Re: So did you ever have an atari computer?
« on: November 13, 2010, 08:49:36 PM »
I'm trying to remain objective and not offend anyone:

I could never understand how the Atari people could compare their technology to the Amiga.  Jack wanted an off the shelf based computer and the ST fit that requirement.  However, without the many custom chips and advanced OS of the Amiga, the ST line could not compete.

I remember seeing the Amiga Boing! demo on the Atari and it took all its power to do it.

However, I wish I could talk with the actual Atari developers because I have had two questions in my mind all these years that I wish I knew the answer too...

1.  Why on Earth would a company that is building a new computer go against the CPU manufacturer (Motorola, obviously) and use instructions that may not be in the next version of the chip??   If you don't know what I'm talking about, TOS uses instructions in the 68k that Motorola warned would not be in future versions (010,020,030, etc...).
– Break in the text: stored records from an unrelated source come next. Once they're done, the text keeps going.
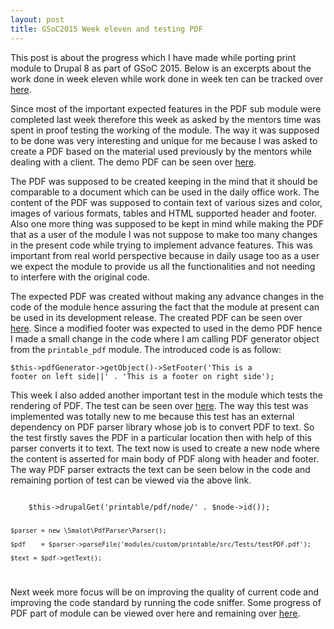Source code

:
 ```yaml
---
layout: post
title: GSoC2015 Week eleven and testing PDF
---
```


This post is about the progress which I have made while porting print module to Drupal 8 as part of GSoC 2015. Below is an excerpts about the work done in week eleven while work done in week ten can be tracked over <a href="http://zealfire.github.io/GSoC2015-Week-ten-and-solving-issues/">here</a>.

Since most of the important expected features in the PDF sub module were completed last week therefore this week as asked by the mentors time was spent in proof testing the working of the module. The way it was supposed to be done was very interesting and unique for me because I was asked to create a PDF based on the material used previously by the mentors while dealing with a client. The demo PDF can be seen over <a href="http://cdn2.us.yokogawa.com/GS48C11Z05-00E-N_004_DI-511-05.pdf">here</a>.

The PDF was supposed to be created keeping in the mind that it should be comparable to a document which can be used in the daily office work. The content of the PDF was supposed to contain text of various sizes and color, images of various formats, tables and HTML supported header and footer. Also one more thing was supposed to be kept in mind while making the PDF that as a user of the module I was not suppose to make too many changes in the present code while trying to implement advance features. This was important from real world perspective because in daily usage too as a user we expect the module to provide us all the functionalities and not needing to interfere with the original code.

The expected PDF was created without making any advance changes in the code of the module hence assuring the fact that the module at present can be used in its development release. The created PDF can be seen over <a href="https://github.com/zealfire/printable/blob/master/testPDF.pdf">here</a>. Since a modified footer was expected to used in the demo PDF hence I made a small change in the code where I am calling PDF generator object from the <code>printable_pdf</code> module. The introduced code is as follow:

<code>$this->pdfGenerator->getObject()->SetFooter('This is a footer on left side||' . 'This is a footer on right side');</code>

This week I also added another important test in the module which tests the rendering of PDF. The test can be seen over <a href="https://github.com/zealfire/printable/blob/master/src/Tests/PrintablePdfTest.php">here</a>. The way this test was implemented was totally new to me because this test has an external dependency on PDF parser library whose job is to convert PDF to text. So the test firstly saves the PDF in a particular location then with help of this parser converts it to text. The text now is used to create a new node where the content is asserted for main body of PDF along with header and footer. The way PDF parser extracts the text can be seen below in the code and remaining portion of test can be viewed via the above link.

<code>
    $this->drupalGet('printable/pdf/node/' . $node->id());


    $parser = new \Smalot\PdfParser\Parser();
    
    $pdf    = $parser->parseFile('modules/custom/printable/src/Tests/testPDF.pdf');
    
    $text = $pdf->getText();
</code>

Next week more focus will be on improving the quality of current code and improving the code standard by running the code sniffer. Some progress of PDF part of  module can be viewed over <a href="https://github.com/zealfire/pdf_api" style="text-decoration:none;" target="_blank">here</a> and remaining over <a href="https://github.com/zealfire/printable">here</a>.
Unless you rewrite or patch TOS (causing compatibility problems) you can't use a newer CPU.

This is why you could not get a MegaMidgetRacer or put in a 68010 for the Atari ST.  You could get a sped up 68k but that was about it.

As a CS Professor and a developer, I cannot fathom why you would do this.  I can't imagine a situation during development that going this route was the best solution.


2.  Why would you have an off switch for the blitter?   I mean is there a moment where you go "Boy, I wish this program would run slower so lets have the CPU do more work..."

Then you do an 030 based Atari computer with a new TOS with nice features and gut the blitter entirely so you can call it your Graphics Workstation.  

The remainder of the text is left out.